* _Your task_
In the entries that follow, find the word "mattcl" and report each line it is on.

* _Stored data entries_

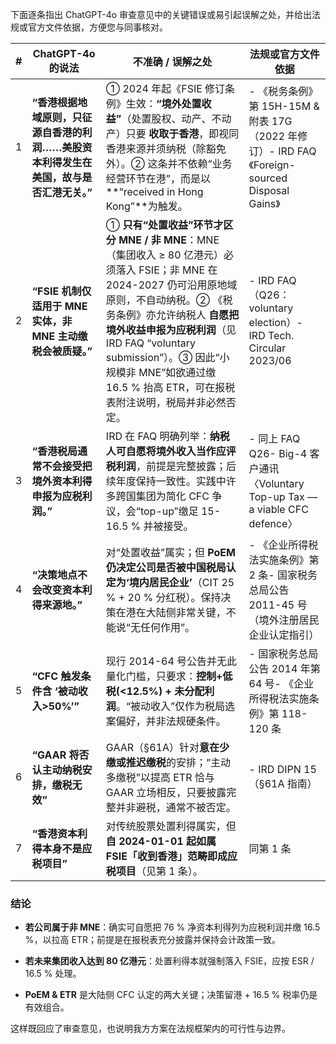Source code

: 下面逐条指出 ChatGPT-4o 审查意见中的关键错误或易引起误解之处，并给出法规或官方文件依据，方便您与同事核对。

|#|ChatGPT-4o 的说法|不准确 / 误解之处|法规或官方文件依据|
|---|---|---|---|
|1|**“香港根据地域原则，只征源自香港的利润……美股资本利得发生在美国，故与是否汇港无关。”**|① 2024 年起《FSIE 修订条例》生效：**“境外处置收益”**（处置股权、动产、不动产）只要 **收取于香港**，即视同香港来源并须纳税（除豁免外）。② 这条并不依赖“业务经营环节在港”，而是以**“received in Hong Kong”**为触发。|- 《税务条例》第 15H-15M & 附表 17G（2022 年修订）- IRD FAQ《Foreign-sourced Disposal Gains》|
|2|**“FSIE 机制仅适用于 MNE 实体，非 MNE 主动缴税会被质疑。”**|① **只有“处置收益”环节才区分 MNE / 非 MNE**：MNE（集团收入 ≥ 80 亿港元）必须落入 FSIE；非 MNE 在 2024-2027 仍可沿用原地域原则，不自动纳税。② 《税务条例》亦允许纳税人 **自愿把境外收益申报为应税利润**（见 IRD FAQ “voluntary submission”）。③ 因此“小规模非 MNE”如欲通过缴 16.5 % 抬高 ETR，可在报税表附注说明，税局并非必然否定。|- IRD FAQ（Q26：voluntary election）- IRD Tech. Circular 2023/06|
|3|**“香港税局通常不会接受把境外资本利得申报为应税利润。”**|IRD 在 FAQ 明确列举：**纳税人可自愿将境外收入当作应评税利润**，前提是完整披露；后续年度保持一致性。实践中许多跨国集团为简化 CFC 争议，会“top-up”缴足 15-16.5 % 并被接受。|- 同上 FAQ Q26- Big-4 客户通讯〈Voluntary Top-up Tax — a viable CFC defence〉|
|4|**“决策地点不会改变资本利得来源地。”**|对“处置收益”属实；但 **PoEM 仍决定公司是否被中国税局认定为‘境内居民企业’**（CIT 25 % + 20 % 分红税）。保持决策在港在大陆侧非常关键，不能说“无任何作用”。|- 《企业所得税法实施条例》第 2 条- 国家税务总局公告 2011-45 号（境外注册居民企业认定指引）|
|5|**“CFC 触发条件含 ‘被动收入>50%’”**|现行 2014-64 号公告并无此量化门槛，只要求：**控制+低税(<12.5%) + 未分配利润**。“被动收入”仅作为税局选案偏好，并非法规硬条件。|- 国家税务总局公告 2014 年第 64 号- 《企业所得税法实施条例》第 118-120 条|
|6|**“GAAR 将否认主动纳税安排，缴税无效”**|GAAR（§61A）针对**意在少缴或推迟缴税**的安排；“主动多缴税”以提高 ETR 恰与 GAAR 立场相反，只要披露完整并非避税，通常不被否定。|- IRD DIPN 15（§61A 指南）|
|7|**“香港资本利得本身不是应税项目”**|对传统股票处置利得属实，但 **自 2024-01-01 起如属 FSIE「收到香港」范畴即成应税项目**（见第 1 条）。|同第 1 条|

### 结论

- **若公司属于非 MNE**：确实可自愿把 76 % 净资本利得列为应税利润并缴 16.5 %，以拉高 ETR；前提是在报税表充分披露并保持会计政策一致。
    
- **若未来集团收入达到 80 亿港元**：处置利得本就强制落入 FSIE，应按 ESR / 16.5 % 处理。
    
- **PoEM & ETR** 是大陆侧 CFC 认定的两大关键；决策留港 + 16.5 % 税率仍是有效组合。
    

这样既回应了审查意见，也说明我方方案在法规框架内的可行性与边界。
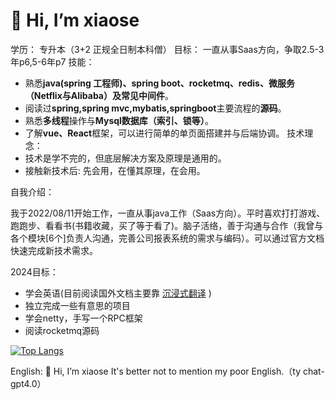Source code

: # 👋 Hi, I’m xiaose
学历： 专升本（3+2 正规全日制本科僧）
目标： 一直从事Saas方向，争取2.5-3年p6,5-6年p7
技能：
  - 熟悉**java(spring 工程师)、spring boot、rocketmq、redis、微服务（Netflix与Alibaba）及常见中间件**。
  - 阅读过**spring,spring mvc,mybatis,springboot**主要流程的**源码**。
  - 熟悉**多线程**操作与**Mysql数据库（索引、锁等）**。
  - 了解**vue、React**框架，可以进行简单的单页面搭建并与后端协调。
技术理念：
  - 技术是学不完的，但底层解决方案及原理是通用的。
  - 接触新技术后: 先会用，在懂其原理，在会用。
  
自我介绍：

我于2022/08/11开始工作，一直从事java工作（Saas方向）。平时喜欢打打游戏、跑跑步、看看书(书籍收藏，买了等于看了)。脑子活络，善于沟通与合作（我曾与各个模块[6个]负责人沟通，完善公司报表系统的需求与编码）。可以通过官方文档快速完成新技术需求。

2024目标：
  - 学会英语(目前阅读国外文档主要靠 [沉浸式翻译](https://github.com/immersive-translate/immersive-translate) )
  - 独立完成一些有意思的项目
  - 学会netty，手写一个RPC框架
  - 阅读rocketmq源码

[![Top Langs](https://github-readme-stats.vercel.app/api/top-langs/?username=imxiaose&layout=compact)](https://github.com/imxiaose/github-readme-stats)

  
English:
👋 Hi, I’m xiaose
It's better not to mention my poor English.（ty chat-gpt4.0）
* * *
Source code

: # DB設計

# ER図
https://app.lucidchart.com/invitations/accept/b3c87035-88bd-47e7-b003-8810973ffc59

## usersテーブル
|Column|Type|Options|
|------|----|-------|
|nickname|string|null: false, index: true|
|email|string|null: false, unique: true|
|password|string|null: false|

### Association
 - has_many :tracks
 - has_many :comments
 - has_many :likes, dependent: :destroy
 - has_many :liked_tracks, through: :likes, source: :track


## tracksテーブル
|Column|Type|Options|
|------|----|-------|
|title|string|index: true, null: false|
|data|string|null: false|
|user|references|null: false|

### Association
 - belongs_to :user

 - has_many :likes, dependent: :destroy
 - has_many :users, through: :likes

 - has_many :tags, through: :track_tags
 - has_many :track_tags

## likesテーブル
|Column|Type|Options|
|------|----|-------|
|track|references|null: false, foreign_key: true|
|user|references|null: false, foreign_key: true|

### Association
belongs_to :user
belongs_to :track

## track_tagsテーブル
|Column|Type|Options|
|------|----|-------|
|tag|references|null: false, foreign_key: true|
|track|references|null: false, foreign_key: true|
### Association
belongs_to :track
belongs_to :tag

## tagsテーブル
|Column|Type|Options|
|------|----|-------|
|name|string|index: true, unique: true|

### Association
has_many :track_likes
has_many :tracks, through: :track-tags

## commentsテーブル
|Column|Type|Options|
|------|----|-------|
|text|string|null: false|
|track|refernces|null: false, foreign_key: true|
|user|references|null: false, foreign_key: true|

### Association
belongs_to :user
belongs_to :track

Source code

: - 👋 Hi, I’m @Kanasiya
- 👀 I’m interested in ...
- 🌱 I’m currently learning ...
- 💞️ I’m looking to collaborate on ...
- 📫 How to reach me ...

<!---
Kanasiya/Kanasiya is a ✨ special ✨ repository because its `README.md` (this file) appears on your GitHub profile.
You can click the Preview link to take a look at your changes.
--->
==
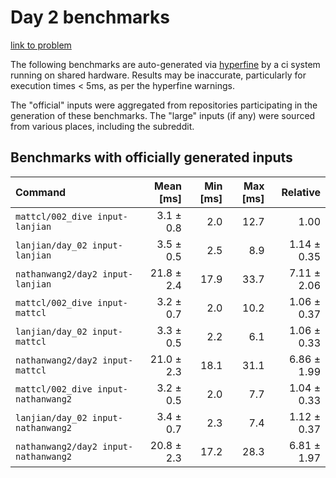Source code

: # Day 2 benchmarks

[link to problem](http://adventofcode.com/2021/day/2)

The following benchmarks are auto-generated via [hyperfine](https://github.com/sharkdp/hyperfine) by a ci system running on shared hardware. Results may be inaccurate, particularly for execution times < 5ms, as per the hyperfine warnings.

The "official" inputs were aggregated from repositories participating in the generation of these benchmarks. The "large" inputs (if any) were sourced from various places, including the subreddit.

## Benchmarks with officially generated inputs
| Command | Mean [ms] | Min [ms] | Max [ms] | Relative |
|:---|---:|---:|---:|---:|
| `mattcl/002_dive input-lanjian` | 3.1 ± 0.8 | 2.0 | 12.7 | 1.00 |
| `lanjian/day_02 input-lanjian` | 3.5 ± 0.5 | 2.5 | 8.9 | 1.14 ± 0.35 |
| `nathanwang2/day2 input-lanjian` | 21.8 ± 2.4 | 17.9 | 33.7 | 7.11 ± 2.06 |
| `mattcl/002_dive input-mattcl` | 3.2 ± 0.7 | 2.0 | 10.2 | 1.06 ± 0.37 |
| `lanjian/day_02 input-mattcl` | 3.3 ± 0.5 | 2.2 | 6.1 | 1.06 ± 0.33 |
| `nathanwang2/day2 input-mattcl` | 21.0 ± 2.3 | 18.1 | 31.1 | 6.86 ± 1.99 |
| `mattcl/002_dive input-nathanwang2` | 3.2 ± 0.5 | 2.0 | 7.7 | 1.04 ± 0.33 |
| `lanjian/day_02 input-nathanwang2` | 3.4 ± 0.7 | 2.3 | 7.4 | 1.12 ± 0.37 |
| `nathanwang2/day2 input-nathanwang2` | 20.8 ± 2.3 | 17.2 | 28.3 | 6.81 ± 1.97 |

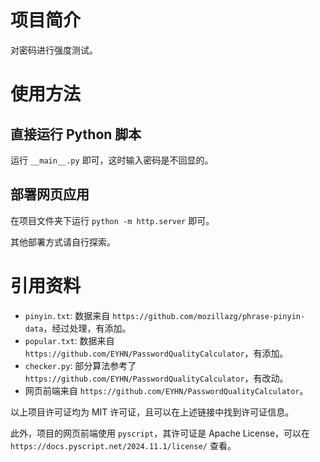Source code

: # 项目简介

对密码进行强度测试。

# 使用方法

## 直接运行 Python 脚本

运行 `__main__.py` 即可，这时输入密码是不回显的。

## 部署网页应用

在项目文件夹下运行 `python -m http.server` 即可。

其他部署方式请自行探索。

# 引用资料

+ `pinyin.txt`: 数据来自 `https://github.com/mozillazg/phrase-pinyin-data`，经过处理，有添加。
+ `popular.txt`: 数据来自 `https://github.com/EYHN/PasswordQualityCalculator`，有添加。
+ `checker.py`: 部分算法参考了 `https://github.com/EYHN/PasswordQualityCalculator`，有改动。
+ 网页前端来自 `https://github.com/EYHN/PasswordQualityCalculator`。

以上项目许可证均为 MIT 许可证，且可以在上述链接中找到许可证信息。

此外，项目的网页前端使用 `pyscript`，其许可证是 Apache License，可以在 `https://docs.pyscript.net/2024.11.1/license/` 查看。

* _Result of this exercise_
| `mattcl/002_dive input-lanjian` | 3.1 ± 0.8 | 2.0 | 12.7 | 1.00 |
| `mattcl/002_dive input-mattcl` | 3.2 ± 0.7 | 2.0 | 10.2 | 1.06 ± 0.37 |
| `lanjian/day_02 input-mattcl` | 3.3 ± 0.5 | 2.2 | 6.1 | 1.06 ± 0.33 |
| `nathanwang2/day2 input-mattcl` | 21.0 ± 2.3 | 18.1 | 31.1 | 6.86 ± 1.99 |
| `mattcl/002_dive input-nathanwang2` | 3.2 ± 0.5 | 2.0 | 7.7 | 1.04 ± 0.33 |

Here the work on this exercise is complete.